The Mazillah center has shown that, by 2028, one in three Jewish Israeli schoolchildren will be Haradi, thrusting us into a situation where a third of the population will be bucking the sovereignty of the State of Israel. Conscription, sadly, is an enforced fact of life, but the inability to enforce it on such a huge swath of the Israeli population will create a tremendous challenge for the state, both on a practical and theoretical level; practically, the burden of service is not equally shared, while theoretically, a third of the state’s population does not follow its laws.
|Religious Israel Defense Force soldiers praying, 2007.|
|Photo by: Alex Levac|
Within Israel there are many people working on public policy solutions to the problems of integration, and the Haradi community is slowly reforming in some ways; it is not a monolithic entity. Stanley Fisher, commenting on the poverty in the Haradi community generated from the lack of entry into the workforce, said that any economic trend that is unsustainable will eventually stop. Hope, however, is not a strategy. While internal changes are vital, public solutions such as school curriculum reform, child benefits and national service alternatives need to be established in order to help end the dependence on the state, and to ease some of the process of integration.
The problem of rising fundamentalism within religion is not distinct to Judaism, as Eric Kaufmann notes in his book, “Will the Religious Inherit the Earth”. Yet, as Kaufman notes, due to the demographic trends within Israel and the Jewish people as a whole, Judaism stands at the crest of the wave.
Another challenge that is not unique is the Haradi community’s integration into Israeli society. Many Jewish communities around the world are looking at the changing demographics within their communities and attempting to figure out how they should proceed. Jewish communal institutions serve both a welfare and representation role amongst many others. Yet it is in these two areas where the challenges are most stark.
With a growing population of Haradi Jews, should the general funds be used to cover their welfare needs if their donations to the general funds are tiny or non-existent? Should the separate Haradi welfare entities that have sprung up continue to exist outside the established community structures? What would be the costs, both finical and institutional of any attempt to integrate the various welfare groups into the whole?
The bigger question, perhaps, is do the Haradi communities want to join the rest of the Jewish Israeli community? The Jewish communal structures need to find some way to represent the fasting growing element of the community if they are to keep their representative function in a meaningful way. With the younger generation absconding along with the Haradi community keeping to themselves, the structures that have existed up till now will find themselves in an increasingly existential challenge.
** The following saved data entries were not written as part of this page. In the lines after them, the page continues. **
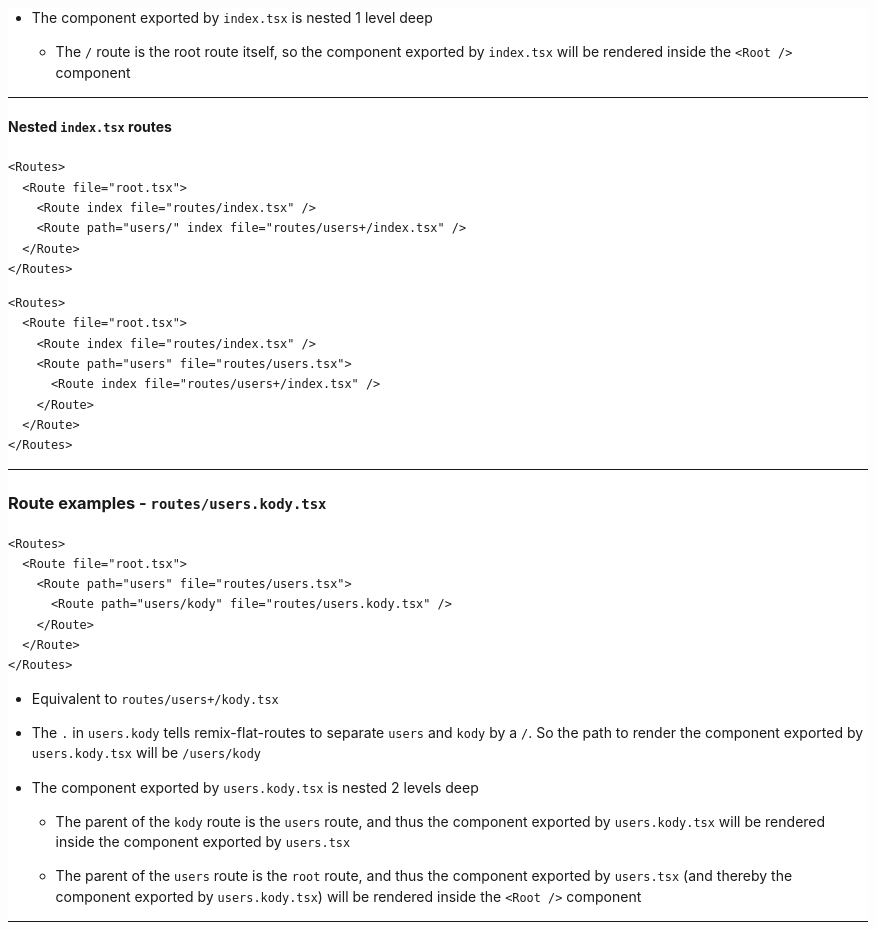 - The component exported by `index.tsx` is nested 1 level deep

  - The `/` route is the root route itself, so the component exported by
    `index.tsx` will be rendered inside the `<Root />` component

---

#### Nested `index.tsx` routes

```tsx
<Routes>
  <Route file="root.tsx">
    <Route index file="routes/index.tsx" />
    <Route path="users/" index file="routes/users+/index.tsx" />
  </Route>
</Routes>
```

```tsx
<Routes>
  <Route file="root.tsx">
    <Route index file="routes/index.tsx" />
    <Route path="users" file="routes/users.tsx">
      <Route index file="routes/users+/index.tsx" />
    </Route>
  </Route>
</Routes>
```

---

### Route examples - `routes/users.kody.tsx`

```tsx
<Routes>
  <Route file="root.tsx">
    <Route path="users" file="routes/users.tsx">
      <Route path="users/kody" file="routes/users.kody.tsx" />
    </Route>
  </Route>
</Routes>
```

- Equivalent to `routes/users+/kody.tsx`

- The `.` in `users.kody` tells remix-flat-routes to separate `users` and `kody`
  by a `/`. So the path to render the component exported by `users.kody.tsx`
  will be `/users/kody`

- The component exported by `users.kody.tsx` is nested 2 levels deep

  - The parent of the `kody` route is the `users` route, and thus the component
    exported by `users.kody.tsx` will be rendered inside the component exported
    by `users.tsx`

  - The parent of the `users` route is the `root` route, and thus the component
    exported by `users.tsx` (and thereby the component exported by
    `users.kody.tsx`) will be rendered inside the `<Root />` component

---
There are no quick fixes, nor universal approaches that could work to solve this problem. While there are many differences between Israel and the rest of the Jewish people, this is a common challenge, where the interchange of innovative ideas could be helpful.
The internal strategic challenges of the Jewish people will be one of the great strategic dilemmas in the next twenty years. Both the creativity of the Jewish Diaspora and the national experience of Israel will be needed in order to find solutions to the problems facing the Jewish people as a whole.